START Stored data

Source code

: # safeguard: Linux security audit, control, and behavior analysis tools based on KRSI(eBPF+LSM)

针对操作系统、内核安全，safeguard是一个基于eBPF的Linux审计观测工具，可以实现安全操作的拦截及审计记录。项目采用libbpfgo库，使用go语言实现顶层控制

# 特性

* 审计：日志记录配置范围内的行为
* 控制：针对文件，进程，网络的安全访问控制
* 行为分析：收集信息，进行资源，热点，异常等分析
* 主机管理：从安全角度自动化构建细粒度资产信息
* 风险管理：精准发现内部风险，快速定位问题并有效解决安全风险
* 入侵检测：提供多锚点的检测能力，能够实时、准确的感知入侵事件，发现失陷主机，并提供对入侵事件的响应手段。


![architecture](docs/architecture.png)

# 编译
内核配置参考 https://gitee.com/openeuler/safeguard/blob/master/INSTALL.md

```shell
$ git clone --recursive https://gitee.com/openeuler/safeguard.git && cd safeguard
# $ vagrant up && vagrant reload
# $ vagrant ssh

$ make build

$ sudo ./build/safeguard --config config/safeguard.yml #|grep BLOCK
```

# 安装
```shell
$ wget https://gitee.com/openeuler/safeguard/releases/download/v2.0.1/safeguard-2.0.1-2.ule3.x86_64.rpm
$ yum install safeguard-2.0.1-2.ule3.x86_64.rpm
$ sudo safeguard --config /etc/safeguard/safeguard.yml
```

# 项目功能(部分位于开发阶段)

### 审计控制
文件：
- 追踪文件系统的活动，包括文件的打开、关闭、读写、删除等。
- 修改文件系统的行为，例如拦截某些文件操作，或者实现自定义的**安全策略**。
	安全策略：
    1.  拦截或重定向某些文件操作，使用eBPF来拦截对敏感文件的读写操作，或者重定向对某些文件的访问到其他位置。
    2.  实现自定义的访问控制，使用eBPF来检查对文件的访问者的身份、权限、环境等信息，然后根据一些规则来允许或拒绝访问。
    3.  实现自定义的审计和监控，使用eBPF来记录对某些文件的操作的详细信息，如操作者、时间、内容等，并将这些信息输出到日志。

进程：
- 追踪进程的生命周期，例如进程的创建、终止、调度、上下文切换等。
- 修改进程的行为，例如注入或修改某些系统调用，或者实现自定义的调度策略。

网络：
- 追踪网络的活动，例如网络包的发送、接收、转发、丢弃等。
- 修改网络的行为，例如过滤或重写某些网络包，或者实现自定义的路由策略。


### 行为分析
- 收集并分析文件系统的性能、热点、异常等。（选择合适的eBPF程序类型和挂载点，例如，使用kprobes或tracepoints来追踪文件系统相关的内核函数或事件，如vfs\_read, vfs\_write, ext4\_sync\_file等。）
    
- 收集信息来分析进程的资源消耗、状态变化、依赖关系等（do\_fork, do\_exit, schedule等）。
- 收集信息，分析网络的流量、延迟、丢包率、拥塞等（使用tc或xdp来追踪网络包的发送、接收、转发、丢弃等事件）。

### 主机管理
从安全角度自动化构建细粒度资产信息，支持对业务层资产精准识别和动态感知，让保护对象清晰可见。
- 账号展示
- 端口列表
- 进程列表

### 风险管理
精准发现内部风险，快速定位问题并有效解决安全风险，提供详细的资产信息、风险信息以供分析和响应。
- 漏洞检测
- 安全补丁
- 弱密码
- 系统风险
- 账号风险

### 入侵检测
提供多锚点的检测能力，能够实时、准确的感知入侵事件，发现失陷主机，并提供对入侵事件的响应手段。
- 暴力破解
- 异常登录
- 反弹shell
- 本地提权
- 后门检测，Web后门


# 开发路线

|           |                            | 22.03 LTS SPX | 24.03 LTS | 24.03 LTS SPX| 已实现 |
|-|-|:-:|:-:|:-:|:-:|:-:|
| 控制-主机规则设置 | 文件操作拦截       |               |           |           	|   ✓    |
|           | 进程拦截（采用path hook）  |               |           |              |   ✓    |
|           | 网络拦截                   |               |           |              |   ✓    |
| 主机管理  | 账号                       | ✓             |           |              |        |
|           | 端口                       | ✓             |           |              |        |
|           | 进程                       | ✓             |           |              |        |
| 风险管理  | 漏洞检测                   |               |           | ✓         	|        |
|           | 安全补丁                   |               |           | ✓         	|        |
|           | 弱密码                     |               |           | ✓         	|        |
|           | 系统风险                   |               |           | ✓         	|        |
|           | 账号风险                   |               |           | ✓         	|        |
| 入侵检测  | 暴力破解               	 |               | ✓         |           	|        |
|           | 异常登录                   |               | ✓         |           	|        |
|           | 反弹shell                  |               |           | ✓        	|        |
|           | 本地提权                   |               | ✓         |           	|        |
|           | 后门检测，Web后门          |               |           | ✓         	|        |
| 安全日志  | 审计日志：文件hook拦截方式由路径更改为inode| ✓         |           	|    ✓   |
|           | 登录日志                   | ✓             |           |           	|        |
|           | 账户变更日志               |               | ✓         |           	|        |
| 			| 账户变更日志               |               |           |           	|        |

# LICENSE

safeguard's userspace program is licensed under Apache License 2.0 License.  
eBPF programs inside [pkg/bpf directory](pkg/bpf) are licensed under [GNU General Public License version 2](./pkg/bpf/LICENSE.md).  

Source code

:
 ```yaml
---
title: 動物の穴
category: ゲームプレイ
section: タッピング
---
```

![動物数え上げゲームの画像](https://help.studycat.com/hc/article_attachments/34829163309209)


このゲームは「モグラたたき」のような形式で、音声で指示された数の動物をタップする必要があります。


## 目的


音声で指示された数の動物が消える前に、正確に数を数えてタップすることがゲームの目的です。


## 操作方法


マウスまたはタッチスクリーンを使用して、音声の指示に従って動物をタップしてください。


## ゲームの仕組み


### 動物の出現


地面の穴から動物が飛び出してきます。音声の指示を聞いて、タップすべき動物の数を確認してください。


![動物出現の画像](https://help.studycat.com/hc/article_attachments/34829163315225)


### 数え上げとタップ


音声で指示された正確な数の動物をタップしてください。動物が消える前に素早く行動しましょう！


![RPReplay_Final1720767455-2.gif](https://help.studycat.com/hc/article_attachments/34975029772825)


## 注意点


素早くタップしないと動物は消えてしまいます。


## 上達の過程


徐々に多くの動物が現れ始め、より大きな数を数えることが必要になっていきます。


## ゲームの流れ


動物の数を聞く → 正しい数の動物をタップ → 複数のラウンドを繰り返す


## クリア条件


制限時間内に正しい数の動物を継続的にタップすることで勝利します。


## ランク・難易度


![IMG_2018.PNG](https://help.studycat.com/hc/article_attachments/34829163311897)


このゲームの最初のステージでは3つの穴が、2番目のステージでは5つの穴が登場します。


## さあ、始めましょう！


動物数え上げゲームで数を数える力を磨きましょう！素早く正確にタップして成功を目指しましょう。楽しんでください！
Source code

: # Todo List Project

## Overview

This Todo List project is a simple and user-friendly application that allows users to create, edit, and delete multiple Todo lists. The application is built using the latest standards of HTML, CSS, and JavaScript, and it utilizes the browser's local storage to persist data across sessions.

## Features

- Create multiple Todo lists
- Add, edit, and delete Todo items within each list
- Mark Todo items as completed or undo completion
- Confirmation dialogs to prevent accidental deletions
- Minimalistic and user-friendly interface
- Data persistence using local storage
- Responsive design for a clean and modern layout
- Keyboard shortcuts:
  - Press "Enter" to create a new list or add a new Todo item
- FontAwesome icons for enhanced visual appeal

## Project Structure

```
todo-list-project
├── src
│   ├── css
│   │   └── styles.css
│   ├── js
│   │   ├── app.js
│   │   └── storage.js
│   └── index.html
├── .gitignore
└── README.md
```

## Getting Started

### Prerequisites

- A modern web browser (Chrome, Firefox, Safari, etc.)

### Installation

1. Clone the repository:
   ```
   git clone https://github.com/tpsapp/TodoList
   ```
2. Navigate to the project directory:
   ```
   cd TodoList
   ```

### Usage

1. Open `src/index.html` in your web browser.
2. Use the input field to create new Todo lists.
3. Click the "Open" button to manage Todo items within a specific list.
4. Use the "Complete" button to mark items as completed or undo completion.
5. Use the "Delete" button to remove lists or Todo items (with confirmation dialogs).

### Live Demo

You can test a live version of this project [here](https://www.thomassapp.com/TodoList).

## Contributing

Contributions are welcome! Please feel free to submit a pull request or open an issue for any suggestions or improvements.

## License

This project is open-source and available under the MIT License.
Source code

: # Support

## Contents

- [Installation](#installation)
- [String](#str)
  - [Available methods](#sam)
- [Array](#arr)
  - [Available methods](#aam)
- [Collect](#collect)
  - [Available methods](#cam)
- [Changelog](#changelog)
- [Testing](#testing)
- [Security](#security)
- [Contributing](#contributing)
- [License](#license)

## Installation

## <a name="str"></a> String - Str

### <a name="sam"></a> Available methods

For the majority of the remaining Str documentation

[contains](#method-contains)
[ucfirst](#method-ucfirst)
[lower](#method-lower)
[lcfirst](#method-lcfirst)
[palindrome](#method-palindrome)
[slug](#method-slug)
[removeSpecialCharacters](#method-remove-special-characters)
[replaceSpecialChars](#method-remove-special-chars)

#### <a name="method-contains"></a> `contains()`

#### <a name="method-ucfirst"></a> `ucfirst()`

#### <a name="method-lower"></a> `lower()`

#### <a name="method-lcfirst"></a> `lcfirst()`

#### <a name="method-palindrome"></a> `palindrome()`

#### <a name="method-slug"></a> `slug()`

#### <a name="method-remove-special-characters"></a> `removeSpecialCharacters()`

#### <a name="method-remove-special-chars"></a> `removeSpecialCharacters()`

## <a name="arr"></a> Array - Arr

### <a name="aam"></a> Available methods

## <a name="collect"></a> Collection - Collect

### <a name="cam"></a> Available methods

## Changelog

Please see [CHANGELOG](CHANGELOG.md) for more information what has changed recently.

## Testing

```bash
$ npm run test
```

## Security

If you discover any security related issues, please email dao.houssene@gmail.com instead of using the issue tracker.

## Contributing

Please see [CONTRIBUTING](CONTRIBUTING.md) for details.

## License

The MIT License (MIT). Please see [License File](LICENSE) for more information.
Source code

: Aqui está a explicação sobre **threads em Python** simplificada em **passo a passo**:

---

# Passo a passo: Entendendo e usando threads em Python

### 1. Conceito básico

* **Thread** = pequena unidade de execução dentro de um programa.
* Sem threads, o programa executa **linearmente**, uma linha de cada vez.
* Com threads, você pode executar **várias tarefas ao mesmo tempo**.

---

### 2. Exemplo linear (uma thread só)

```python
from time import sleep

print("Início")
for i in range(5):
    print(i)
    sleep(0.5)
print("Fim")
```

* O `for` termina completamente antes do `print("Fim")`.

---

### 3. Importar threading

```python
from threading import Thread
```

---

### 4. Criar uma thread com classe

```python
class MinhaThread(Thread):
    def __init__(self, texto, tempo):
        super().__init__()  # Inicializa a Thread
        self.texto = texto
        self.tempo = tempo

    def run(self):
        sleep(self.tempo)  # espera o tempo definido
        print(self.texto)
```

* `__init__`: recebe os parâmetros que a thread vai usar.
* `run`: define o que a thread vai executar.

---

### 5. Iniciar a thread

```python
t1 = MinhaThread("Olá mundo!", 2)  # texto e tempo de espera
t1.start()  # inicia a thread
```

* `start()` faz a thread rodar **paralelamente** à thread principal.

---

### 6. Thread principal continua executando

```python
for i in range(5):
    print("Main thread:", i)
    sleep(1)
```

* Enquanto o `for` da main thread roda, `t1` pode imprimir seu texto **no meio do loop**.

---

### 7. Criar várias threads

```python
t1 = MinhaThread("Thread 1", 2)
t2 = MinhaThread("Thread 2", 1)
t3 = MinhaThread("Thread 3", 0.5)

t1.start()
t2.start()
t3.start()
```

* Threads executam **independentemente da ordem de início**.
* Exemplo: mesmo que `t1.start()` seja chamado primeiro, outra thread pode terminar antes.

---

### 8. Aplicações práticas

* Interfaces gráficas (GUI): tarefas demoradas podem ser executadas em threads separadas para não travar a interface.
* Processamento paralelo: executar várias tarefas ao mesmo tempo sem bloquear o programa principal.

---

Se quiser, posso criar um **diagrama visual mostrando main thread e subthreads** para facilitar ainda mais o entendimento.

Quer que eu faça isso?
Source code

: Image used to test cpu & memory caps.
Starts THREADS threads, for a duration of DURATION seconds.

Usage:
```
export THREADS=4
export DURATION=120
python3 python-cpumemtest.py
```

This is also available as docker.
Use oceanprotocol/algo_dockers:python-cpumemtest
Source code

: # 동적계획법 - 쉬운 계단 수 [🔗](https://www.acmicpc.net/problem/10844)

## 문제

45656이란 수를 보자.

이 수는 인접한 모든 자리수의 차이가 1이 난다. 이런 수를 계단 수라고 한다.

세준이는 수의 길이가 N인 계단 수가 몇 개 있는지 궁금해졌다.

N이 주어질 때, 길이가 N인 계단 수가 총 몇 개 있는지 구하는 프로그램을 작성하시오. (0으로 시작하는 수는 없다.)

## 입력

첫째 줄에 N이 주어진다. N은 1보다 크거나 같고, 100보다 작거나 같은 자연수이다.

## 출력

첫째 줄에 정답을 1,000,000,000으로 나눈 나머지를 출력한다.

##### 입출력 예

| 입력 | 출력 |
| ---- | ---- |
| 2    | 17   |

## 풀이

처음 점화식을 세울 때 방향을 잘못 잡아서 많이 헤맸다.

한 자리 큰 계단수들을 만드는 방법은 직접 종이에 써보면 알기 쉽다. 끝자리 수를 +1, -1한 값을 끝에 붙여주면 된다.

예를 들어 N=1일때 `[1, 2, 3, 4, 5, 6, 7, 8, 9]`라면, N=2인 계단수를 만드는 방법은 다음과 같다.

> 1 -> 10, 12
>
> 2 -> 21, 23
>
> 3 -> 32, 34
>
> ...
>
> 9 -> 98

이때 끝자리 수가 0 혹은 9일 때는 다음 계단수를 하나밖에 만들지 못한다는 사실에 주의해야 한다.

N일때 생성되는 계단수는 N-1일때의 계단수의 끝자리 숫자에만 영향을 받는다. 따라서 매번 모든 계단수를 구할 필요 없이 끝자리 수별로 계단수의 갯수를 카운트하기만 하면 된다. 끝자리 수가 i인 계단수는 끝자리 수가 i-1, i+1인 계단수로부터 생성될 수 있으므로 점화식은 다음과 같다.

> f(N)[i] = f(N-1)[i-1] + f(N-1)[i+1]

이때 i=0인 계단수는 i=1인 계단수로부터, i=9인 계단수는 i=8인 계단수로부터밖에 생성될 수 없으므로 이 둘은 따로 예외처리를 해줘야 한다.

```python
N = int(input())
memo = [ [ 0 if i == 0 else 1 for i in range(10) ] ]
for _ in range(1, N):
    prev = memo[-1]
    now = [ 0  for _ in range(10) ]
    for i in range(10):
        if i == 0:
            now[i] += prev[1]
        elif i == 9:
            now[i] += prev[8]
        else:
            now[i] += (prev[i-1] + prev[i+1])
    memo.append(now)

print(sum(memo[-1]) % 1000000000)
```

END Stored data

# Problem
In the entries above, find each line with the word "espera" and show it.

# Response to the exercise
        sleep(self.tempo)  # espera o tempo definido
t1 = MinhaThread("Olá mundo!", 2)  # texto e tempo de espera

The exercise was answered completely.